Niemand schrijft direct de perfecte zin. Elke tekst begint als een blok ruwe informatie. Vervolgens beginnen we met verfijnen.
We hakken.
We schaven.
We gooien de boel om.
We schuren. We schuren het met een fijner schuurpapier. En nog fijner.
En uiteindelijk laten we het geheel glimmen met een zachte doek.
Om van het ruwe blok tot een glimmende tekst te komen, hoeven we maar een ding helder voor ogen te houden: het resultaat.
Bereiken de woorden de lezer op een manier die zorgt voor een verandering in kennis, houding of gedrag? Wat is het doel van onze klant? Draagt onze tekst daaraan bij?
Daarin moet de schrijver vrij hard zijn voor zichzelf.

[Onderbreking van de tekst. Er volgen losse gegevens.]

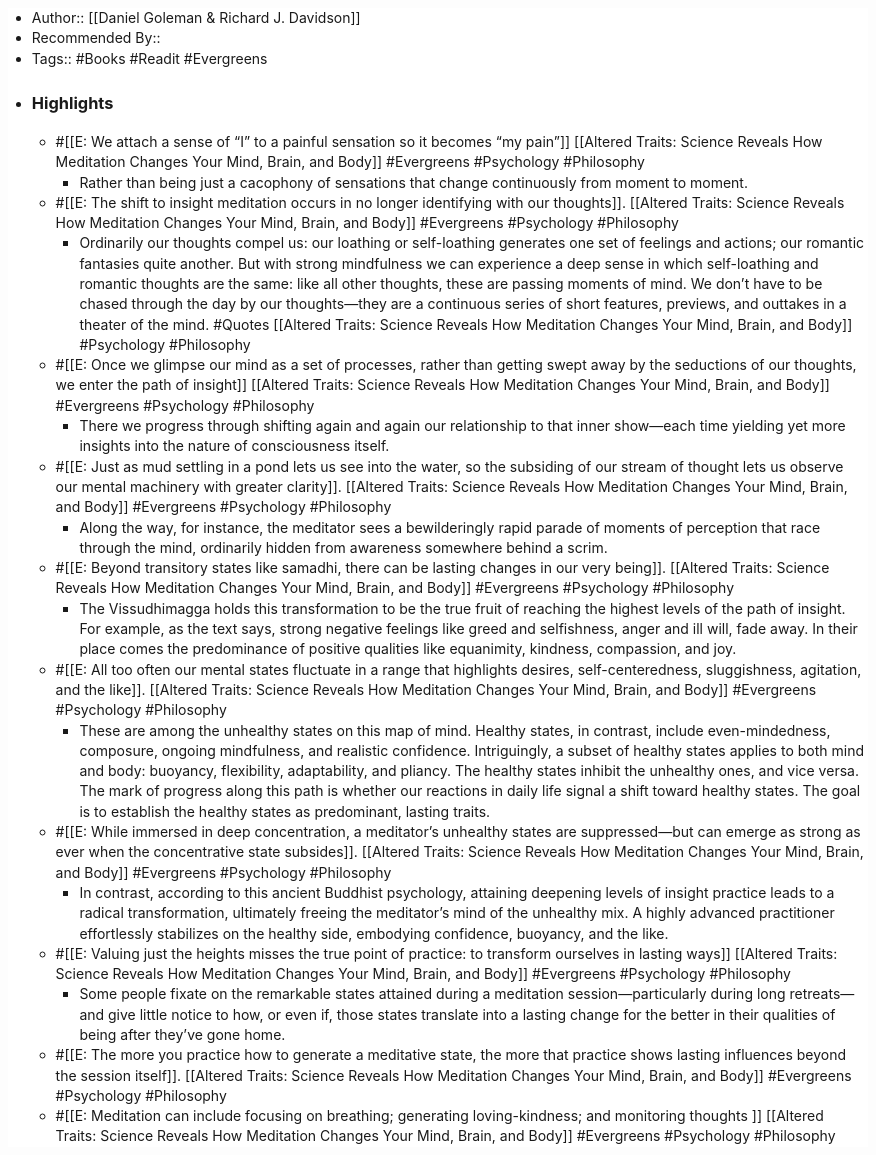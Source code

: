 - Author:: [[Daniel Goleman & Richard J. Davidson]]
- Recommended By::
- Tags:: #Books #Readit #Evergreens
- ### Highlights
    - #[[E: We attach a sense of “I” to a painful sensation so it becomes “my pain”]] [[Altered Traits: Science Reveals How Meditation Changes Your Mind, Brain, and Body]] #Evergreens #Psychology #Philosophy
        - Rather than being just a cacophony of sensations that change continuously from moment to moment. 
    - #[[E: The shift to insight meditation occurs in no longer identifying with our thoughts]]. [[Altered Traits: Science Reveals How Meditation Changes Your Mind, Brain, and Body]] #Evergreens #Psychology #Philosophy
        - Ordinarily our thoughts compel us: our loathing or self-loathing generates one set of feelings and actions; our romantic fantasies quite another. But with strong mindfulness we can experience a deep sense in which self-loathing and romantic thoughts are the same: like all other thoughts, these are passing moments of mind. We don’t have to be chased through the day by our thoughts—they are a continuous series of short features, previews, and outtakes in a theater of the mind. #Quotes [[Altered Traits: Science Reveals How Meditation Changes Your Mind, Brain, and Body]] #Psychology #Philosophy
    - #[[E: Once we glimpse our mind as a set of processes, rather than getting swept away by the seductions of our thoughts, we enter the path of insight]] [[Altered Traits: Science Reveals How Meditation Changes Your Mind, Brain, and Body]] #Evergreens #Psychology #Philosophy
        - There we progress through shifting again and again our relationship to that inner show—each time yielding yet more insights into the nature of consciousness itself. 
    - #[[E: Just as mud settling in a pond lets us see into the water, so the subsiding of our stream of thought lets us observe our mental machinery with greater clarity]]. [[Altered Traits: Science Reveals How Meditation Changes Your Mind, Brain, and Body]] #Evergreens #Psychology #Philosophy
        - Along the way, for instance, the meditator sees a bewilderingly rapid parade of moments of perception that race through the mind, ordinarily hidden from awareness somewhere behind a scrim. 
    - #[[E: Beyond transitory states like samadhi, there can be lasting changes in our very being]]. [[Altered Traits: Science Reveals How Meditation Changes Your Mind, Brain, and Body]] #Evergreens #Psychology #Philosophy
        - The Vissudhimagga holds this transformation to be the true fruit of reaching the highest levels of the path of insight. For example, as the text says, strong negative feelings like greed and selfishness, anger and ill will, fade away. In their place comes the predominance of positive qualities like equanimity, kindness, compassion, and joy. 
    - #[[E: All too often our mental states fluctuate in a range that highlights desires, self-centeredness, sluggishness, agitation, and the like]]. [[Altered Traits: Science Reveals How Meditation Changes Your Mind, Brain, and Body]] #Evergreens #Psychology #Philosophy
        - These are among the unhealthy states on this map of mind. Healthy states, in contrast, include even-mindedness, composure, ongoing mindfulness, and realistic confidence. Intriguingly, a subset of healthy states applies to both mind and body: buoyancy, flexibility, adaptability, and pliancy. The healthy states inhibit the unhealthy ones, and vice versa. The mark of progress along this path is whether our reactions in daily life signal a shift toward healthy states. The goal is to establish the healthy states as predominant, lasting traits. 
    - #[[E: While immersed in deep concentration, a meditator’s unhealthy states are suppressed—but can emerge as strong as ever when the concentrative state subsides]]. [[Altered Traits: Science Reveals How Meditation Changes Your Mind, Brain, and Body]] #Evergreens #Psychology #Philosophy
        - In contrast, according to this ancient Buddhist psychology, attaining deepening levels of insight practice leads to a radical transformation, ultimately freeing the meditator’s mind of the unhealthy mix. A highly advanced practitioner effortlessly stabilizes on the healthy side, embodying confidence, buoyancy, and the like. 
    - #[[E: Valuing just the heights misses the true point of practice: to transform ourselves in lasting ways]] [[Altered Traits: Science Reveals How Meditation Changes Your Mind, Brain, and Body]] #Evergreens #Psychology #Philosophy
        - Some people fixate on the remarkable states attained during a meditation session—particularly during long retreats—and give little notice to how, or even if, those states translate into a lasting change for the better in their qualities of being after they’ve gone home. 
    - #[[E: The more you practice how to generate a meditative state, the more that practice shows lasting influences beyond the session itself]]. [[Altered Traits: Science Reveals How Meditation Changes Your Mind, Brain, and Body]] #Evergreens #Psychology #Philosophy
    - #[[E: Meditation can include focusing on breathing; generating loving-kindness; and monitoring thoughts ]] [[Altered Traits: Science Reveals How Meditation Changes Your Mind, Brain, and Body]] #Evergreens #Psychology #Philosophy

Is het interessant? Nee? Schrappen dan!
Is het nuttig? Nee? Schrappen dan!
Is het leuk? Nee? Schrappen dan!
Is het helder? Nee? Schrappen dan!
Alles wat niet bijdraagt aan het resultaat moeten we achterwege laten. Brengt iets het beoogde resultaat niet dichterbij: laat het dan weg. Het zijn vetrandjes. Het is opvulling. Het is overbodig.
Schrijven is niet alleen schrappen. Het is scherp schieten. Doelgericht. Resultaatgericht. Meedogenloos.